GCP Student Living defies Brexit gloom with 15% return

Continued demand from overseas students sees specialist real estate investment trust buck decline in broader commercial property market in year to June.

GCP Student Living (DIGS), the London-focused student accommodation real estate investment trust (Reit), has bucked the decline in the broader commercial property market with a 14.8% total shareholder return in the year to June.

Delivering a strong set of annual results, the £670 million specialist property company this week reported 11% growth in net asset value (NAV) underpinned by strong demand and a shortage of supply.

‘The company’s investments continue to benefit from yield compression arising from competitive market demand for student accommodation assets,’ said chairman Robert Peto.

‘This has been reflected in the upward valuation of the company’s portfolio and a concomitant rise in its NAV during the year,’ he said. The rise in property values was underlined by the net initial yield of the portfolio slipping to 4.54% from 5.04% a year ago.

GCP Student Living’s performance stood out in a UK Reit sector wracked by Brexit uncertainty and high street woes where shareholder returns fell by 6% on average in the 12 months to 30 June.

The latest advance also lifts the trust’s annualised shareholder returns including dividends since launch six years ago to 12.9%, beating its 8-10% annual target and more doubling the return on the FTSE All-Share index.

In the Association of Investment Companies’ UK Residential sector it is the only one of five trusts to have made a positive return, the others mostly being social housing funds hit by regulatory concerns.

Although the quarterly dividends backing GCP’s 3.8% yield rose 3.4% to 6.15p per share, they were only 85% covered by adjusted earnings of 5.23p per share. However, that was an improvement from last year when dividend cover was only 67%.

The increase in dividend cover follows the opening a year ago of Scape Bloomsbury, a 432-bed block in central London generating around £9 million in rental income.

The company expects to return to full dividend cover when its entire portfolio is fully operational. It ended the year with 11 properties and 4,116 beds fully let and with student rental growth of 4.4% but but has two properties under development in Brighton where it has recently diversified.

The first of these, Brighton Circus Street has 450 beds and is due to open for the new academic year and the second, Scape Brighton, is a 555-bed project scheduled to complete next year.

It is also committed to buying a 412-bed asset near its existing property in Mile End which it expects to acquire from developer Scape by the end of the year.

GCP Student Living largely caters for overseas students who can afford its high quality accommodation. Nick Barker, director of fund manager, Gravis Capital Management, said Brexit had not hit demand from its preferred customer base, with data from the Universities and Colleges Admissions Service (UCAS) showing a 4.4% increase in international students accepted on to full-time courses in 2018/19.

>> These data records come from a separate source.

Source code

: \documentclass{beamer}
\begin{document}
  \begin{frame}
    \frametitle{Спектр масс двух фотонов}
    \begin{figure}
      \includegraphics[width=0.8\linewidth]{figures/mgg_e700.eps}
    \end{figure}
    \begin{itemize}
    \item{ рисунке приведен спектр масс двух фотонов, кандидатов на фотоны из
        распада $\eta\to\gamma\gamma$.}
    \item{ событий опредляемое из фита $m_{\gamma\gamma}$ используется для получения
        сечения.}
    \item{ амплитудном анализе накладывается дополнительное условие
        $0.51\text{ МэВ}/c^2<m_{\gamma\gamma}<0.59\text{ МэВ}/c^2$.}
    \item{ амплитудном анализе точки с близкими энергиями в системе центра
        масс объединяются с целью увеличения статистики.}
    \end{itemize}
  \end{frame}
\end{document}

Non-EU student numbers rose 4.9% year on year while EU students increased by 3.8% to a level above that before the 2016 EU referendum, he said.

Barker said the government’s immigration policy set out in March showed it wanted to increase overseas student numbers by 30% by 2030, and generate more income from them. ‘The review also highlights a reduction in fees from £9,000 to £7,500 and an extension to the loan repayment period from 30 years to 40 years,’ he said.

‘We believe there may a resultant increase to domestic student numbers and/or greater levels of spending available for such students to spend on accommodation,’ Barker added.

The ongoing ‘structural undersupply’ in London where planning restrictions and limited land mean there is an estimated shortage of 35,000 student beds is a problem though, hence the company’s recent shift in focus to Brighton.

Analysts at Jefferies lifted their price target for the trust to 180p from 170p and maintained their ‘buy’ rating saying they did not see a significant risk from Brexit in London.

‘However, in the medium term wth continued demand at even lower yields, GCP could be priced out of further expansion in the capital by buyers with lower costs of capital. We expect to see continued strong organic growth from GCP’s portfolio but to expand further may require further geographical dilution,’ said analysts Andrew Gill and Mike Prew in a note to investors.

GCP Student Living shares stand at 162p, a 5.7% premium over their estimated net asset value of 153.3p, according to Morningstar data.